Looks good but I would start with energy as it is more accurate because you don't lose any figures.

U=h*m*g or Gravitational Potential Energy=(Height)(Mass)(Gravity)

1274 joules= 26*5*9.8

 

[chawki]

Looks good but I would start with energy as it is more accurate because you don't lose any figures.

U=h*m*g or Gravitational Potential Energy=(Height)(Mass)(Gravity)

1274 joules= 26*5*9.8

There is no potential enegry at h=0
It's the kinetic energy.

 

[Peter G.]

What Aureum means is that you used figures you got as answers to find the kinetic energy at the bottom.

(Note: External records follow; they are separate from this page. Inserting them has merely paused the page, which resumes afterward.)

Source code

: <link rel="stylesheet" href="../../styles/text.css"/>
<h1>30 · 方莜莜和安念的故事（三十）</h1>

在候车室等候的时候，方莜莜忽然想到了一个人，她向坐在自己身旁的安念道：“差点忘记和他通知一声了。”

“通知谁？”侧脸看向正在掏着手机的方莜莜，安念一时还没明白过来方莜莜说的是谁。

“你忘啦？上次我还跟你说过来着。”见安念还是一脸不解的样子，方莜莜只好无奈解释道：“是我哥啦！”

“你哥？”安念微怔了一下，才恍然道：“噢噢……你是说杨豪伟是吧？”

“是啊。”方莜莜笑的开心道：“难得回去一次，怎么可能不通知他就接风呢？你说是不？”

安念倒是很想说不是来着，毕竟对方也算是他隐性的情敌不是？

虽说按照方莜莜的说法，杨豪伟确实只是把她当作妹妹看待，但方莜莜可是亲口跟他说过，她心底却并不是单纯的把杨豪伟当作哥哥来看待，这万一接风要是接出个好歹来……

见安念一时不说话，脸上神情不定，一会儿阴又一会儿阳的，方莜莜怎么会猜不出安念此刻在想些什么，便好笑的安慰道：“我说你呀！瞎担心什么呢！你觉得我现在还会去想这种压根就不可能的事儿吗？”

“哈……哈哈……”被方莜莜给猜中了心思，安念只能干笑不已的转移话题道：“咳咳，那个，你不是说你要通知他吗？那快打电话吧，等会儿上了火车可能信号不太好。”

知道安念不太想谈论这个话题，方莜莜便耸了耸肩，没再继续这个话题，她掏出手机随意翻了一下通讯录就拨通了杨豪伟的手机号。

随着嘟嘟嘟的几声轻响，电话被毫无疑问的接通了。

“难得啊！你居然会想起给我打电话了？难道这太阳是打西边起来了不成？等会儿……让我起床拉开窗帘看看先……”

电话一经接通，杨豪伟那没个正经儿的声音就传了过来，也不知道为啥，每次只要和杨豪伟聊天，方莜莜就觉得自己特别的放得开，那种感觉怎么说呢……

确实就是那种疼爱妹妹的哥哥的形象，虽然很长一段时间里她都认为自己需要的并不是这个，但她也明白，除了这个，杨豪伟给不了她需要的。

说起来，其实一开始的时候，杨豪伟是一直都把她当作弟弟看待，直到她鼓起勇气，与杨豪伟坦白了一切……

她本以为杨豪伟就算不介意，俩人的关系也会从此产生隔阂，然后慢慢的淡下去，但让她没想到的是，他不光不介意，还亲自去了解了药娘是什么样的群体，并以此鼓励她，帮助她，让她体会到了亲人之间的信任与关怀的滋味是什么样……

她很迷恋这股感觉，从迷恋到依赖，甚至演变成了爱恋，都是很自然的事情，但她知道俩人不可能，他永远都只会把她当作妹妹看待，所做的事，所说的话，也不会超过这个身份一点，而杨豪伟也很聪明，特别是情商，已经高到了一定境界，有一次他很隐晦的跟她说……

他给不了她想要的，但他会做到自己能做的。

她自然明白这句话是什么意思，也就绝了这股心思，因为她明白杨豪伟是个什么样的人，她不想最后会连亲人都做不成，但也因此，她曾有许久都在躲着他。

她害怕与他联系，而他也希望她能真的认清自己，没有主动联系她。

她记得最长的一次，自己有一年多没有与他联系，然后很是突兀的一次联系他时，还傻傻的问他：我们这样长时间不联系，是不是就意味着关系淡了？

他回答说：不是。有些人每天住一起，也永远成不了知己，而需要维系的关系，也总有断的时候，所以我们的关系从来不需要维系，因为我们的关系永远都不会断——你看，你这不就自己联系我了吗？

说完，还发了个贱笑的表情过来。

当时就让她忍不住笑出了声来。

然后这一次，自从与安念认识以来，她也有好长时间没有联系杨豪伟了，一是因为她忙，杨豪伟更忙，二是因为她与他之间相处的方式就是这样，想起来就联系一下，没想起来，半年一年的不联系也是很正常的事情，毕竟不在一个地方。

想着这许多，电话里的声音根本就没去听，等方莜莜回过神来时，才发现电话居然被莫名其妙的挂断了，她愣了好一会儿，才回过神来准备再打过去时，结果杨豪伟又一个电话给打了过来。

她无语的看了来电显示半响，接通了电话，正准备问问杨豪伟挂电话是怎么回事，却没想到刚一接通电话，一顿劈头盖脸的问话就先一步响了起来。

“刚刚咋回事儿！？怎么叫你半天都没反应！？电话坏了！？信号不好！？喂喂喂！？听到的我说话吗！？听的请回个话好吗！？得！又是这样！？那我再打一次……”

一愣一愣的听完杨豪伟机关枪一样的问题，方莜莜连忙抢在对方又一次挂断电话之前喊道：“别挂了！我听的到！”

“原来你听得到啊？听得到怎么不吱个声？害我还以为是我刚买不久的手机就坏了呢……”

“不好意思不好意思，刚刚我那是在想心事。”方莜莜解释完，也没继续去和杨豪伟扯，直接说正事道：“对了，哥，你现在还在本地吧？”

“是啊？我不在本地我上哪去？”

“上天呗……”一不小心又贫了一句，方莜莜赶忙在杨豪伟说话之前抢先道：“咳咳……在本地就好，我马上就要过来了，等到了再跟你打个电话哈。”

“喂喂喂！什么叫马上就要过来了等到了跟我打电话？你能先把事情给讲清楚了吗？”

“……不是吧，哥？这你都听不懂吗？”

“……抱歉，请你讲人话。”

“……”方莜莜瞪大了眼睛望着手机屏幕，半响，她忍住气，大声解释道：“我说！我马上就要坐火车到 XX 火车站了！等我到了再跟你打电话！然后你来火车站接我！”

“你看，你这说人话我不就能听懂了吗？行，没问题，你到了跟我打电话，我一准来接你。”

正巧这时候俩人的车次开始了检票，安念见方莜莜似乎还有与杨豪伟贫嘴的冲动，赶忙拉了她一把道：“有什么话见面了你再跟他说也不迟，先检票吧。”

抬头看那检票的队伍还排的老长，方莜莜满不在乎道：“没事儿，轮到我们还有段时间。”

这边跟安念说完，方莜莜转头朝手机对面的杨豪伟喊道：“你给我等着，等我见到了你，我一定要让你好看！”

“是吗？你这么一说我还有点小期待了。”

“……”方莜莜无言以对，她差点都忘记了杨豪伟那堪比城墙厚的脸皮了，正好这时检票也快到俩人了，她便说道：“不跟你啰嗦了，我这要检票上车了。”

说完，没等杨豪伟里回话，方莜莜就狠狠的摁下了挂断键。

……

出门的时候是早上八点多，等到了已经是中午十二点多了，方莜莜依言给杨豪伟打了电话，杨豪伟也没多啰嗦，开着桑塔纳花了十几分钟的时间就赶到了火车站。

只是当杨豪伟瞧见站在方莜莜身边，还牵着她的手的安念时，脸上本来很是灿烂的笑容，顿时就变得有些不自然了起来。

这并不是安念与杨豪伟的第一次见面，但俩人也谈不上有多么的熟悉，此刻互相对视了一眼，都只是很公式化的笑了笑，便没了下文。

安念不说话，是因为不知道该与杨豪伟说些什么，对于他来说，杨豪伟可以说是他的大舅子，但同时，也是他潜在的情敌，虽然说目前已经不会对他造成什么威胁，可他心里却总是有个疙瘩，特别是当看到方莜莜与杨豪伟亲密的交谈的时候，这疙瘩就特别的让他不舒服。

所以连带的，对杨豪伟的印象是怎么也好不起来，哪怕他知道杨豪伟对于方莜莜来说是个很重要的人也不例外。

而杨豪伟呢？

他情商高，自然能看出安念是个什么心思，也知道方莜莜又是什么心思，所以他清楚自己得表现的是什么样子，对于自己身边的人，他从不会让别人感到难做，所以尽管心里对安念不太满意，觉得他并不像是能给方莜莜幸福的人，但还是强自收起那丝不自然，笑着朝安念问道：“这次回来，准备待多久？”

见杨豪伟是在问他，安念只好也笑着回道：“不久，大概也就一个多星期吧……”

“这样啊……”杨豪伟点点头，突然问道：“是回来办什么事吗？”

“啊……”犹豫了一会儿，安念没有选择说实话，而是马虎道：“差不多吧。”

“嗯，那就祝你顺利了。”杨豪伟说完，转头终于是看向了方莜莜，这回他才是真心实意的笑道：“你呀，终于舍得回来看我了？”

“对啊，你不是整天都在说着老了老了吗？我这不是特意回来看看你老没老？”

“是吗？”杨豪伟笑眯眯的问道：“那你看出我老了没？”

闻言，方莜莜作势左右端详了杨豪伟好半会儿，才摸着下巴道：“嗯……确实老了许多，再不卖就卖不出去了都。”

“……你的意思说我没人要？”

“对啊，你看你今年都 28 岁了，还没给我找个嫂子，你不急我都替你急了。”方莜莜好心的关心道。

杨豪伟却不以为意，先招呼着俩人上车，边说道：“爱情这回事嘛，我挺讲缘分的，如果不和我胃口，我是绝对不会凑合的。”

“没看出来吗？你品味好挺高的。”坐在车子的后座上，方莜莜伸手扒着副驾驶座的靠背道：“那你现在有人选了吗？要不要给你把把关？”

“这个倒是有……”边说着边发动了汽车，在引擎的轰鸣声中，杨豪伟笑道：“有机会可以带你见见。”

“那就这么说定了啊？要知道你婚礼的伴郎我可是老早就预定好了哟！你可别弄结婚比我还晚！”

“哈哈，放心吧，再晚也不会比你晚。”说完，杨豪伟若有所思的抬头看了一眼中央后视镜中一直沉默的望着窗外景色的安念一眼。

The kinetic energy at the bottom is equal to the Gravitational Potential Energy at the top, as he showed: 26.5*5*9.8

 

[chawki]

Yes but we hae been asked to find the energy at ground.

 

[Doc Al]

Yes but we hae been asked to find the energy at ground.

But mechanical energy is conserved.

 

[chawki]

Yes and that's Ke+Pe
Pe=0
so only Ke is left. right Doc Al ?

 

[Doc Al]

Yes and that's Ke+Pe
Pe=0
so only Ke is left. right Doc Al ?

Of course only KE is left. But that KE equals the original PE. That's the best way to calculate it with the least amount of round-off error.

 

[chawki]

What is the correct writting?
Mechanical energy at ground = Ke+Pe (Pe at ground =0)
so Mechanical energy at ground =Ke = 1/2*5*22.54^2 = 1270.129 ?

 

[Doc Al]

What is the correct writting?
Mechanical energy at ground = Ke+Pe (Pe at ground =0)
so Mechanical energy at ground =Ke = 1/2*5*22.54^2 = 1270.129 ?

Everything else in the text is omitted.